### [Exercise data]
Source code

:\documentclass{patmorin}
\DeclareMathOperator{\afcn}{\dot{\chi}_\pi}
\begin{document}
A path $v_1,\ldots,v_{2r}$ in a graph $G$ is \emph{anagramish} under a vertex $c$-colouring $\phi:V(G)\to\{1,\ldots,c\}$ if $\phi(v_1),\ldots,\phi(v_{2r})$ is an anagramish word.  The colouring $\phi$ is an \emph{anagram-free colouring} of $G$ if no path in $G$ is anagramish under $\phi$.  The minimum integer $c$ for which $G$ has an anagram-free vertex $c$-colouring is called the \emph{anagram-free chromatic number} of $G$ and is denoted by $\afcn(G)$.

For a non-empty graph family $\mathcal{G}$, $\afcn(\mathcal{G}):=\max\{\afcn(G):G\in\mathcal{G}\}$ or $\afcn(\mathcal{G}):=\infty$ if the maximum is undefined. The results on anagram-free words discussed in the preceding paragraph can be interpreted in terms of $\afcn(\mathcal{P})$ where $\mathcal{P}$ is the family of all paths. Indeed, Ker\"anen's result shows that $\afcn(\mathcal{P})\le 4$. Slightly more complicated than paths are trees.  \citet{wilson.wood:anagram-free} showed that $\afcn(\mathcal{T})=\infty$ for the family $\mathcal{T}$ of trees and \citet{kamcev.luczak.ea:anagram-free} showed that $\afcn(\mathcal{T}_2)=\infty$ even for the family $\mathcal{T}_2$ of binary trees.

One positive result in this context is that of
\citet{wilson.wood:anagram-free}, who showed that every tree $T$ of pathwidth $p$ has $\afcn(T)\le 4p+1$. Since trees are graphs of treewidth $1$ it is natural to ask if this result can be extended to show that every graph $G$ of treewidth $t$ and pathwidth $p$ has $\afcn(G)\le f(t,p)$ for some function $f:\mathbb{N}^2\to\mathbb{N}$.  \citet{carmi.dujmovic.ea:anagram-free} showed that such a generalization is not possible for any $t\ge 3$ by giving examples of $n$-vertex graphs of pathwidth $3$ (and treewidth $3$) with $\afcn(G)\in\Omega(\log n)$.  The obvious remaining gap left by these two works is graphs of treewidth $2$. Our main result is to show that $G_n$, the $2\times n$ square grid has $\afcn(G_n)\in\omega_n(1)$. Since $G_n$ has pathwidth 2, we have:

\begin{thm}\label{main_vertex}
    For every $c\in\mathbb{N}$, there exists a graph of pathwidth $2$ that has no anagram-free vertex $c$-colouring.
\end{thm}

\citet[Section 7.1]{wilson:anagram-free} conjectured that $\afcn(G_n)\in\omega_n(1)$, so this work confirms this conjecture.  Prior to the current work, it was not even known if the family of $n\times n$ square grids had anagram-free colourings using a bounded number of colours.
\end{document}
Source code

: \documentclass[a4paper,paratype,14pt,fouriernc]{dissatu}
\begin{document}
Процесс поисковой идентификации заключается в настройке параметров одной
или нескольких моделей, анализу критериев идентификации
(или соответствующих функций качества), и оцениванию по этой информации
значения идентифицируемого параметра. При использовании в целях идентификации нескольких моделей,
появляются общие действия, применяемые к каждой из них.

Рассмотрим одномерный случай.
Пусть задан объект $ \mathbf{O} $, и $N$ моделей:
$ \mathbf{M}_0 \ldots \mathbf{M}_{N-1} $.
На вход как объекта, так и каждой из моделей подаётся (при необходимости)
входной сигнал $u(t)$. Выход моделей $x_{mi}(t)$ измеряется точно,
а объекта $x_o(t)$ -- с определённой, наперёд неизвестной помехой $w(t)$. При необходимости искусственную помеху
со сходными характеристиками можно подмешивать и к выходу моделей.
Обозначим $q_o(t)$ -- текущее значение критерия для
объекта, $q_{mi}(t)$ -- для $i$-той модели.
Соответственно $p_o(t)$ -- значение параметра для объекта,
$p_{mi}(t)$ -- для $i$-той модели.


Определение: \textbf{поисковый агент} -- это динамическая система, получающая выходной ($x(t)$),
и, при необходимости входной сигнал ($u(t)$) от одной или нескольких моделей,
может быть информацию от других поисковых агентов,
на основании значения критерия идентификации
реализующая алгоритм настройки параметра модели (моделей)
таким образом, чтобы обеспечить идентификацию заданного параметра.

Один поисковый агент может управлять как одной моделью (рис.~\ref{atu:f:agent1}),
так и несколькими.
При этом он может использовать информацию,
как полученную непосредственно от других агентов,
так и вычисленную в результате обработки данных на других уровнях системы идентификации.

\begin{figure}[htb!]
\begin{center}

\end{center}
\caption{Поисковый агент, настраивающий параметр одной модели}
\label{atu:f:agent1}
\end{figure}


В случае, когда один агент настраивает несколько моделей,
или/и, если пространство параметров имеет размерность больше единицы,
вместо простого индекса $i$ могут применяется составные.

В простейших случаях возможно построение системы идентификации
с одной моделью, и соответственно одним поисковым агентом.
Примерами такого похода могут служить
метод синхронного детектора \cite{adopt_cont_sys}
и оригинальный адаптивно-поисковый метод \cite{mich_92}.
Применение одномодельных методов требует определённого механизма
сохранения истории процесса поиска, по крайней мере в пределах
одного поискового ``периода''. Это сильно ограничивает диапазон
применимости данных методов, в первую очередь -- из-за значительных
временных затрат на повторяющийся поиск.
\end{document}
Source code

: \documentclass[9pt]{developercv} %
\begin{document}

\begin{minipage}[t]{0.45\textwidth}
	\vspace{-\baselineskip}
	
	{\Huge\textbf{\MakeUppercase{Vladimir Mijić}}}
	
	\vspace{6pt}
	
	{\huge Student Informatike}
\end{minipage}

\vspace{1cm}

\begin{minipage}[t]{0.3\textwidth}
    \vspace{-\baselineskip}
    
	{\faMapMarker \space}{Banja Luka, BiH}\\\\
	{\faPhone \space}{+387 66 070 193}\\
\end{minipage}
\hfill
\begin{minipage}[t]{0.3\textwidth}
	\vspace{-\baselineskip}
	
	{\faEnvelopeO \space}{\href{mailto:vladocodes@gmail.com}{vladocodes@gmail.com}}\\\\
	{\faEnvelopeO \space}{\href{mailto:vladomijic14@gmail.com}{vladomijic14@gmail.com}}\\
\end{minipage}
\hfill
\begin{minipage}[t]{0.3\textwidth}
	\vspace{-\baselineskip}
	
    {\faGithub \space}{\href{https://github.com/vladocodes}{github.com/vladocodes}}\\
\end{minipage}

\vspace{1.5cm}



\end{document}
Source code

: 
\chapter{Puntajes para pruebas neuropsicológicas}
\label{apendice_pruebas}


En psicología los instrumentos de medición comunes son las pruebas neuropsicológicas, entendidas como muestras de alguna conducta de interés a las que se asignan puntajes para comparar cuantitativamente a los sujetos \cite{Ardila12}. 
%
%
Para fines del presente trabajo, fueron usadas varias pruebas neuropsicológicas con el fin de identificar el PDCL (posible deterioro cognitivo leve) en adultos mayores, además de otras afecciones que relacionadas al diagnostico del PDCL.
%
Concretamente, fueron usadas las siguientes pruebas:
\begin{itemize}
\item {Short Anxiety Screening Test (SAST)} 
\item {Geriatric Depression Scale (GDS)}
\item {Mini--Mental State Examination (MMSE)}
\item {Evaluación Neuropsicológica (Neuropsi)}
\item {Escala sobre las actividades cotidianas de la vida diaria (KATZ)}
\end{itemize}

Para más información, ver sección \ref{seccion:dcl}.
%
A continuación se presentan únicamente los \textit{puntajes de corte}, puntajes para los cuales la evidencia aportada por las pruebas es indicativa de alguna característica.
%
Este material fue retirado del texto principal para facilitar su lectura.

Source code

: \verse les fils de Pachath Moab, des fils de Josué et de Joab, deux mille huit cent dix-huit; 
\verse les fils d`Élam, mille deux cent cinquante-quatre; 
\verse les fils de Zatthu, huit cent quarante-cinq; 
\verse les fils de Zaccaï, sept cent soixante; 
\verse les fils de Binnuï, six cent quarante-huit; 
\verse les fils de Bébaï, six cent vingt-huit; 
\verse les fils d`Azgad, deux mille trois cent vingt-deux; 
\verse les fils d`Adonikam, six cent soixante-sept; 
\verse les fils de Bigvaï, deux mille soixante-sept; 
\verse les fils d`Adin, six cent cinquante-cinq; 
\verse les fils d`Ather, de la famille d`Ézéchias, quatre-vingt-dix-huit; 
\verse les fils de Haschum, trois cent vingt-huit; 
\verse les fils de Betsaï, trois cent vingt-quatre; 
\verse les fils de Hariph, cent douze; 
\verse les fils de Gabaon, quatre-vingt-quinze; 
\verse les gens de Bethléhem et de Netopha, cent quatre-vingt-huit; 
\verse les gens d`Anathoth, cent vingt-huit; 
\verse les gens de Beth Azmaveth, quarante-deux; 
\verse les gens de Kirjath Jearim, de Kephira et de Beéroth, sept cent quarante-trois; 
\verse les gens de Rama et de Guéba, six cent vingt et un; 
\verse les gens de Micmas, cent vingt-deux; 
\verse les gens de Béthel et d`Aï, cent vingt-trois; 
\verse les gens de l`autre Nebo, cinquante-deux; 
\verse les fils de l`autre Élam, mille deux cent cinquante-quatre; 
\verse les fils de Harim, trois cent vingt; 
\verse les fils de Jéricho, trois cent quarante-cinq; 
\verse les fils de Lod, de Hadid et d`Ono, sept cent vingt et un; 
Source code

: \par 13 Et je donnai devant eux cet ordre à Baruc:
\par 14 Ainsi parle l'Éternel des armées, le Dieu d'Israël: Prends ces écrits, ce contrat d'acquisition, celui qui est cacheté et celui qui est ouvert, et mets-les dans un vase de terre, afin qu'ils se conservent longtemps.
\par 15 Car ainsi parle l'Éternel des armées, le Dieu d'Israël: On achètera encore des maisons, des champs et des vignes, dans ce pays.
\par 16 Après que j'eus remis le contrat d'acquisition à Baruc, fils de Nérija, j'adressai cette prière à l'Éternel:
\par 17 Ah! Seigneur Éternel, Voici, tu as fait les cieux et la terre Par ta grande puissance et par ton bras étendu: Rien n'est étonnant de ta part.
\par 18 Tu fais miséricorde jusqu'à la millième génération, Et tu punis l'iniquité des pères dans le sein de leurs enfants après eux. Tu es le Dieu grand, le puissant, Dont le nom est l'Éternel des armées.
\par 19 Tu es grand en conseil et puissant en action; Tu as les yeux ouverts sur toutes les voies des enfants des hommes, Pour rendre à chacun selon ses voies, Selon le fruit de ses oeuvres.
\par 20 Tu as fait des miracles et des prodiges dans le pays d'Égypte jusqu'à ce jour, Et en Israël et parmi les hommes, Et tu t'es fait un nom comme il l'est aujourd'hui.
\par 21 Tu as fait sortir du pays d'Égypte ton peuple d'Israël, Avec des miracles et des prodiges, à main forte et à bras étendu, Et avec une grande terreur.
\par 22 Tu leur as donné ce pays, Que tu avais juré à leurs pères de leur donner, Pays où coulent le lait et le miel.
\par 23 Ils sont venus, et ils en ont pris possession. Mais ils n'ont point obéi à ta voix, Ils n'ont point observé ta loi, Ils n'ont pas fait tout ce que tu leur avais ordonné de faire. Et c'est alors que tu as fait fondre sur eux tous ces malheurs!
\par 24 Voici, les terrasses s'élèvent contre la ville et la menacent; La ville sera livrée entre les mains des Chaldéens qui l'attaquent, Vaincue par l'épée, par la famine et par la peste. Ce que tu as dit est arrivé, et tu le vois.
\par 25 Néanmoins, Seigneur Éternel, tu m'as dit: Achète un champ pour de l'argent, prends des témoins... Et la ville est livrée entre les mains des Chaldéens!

### [What you need to do]
Looking at the data above, return every line from the one with "six cent cinquante-cinq;" down to the one with "de Gabaon, quatre-vingt-quinze;", exactly and inclusively.

### [Problem solution]
\verse les fils d`Adin, six cent cinquante-cinq; 
\verse les fils d`Ather, de la famille d`Ézéchias, quatre-vingt-dix-huit; 
\verse les fils de Haschum, trois cent vingt-huit; 
\verse les fils de Betsaï, trois cent vingt-quatre; 
\verse les fils de Hariph, cent douze; 
\verse les fils de Gabaon, quatre-vingt-quinze; 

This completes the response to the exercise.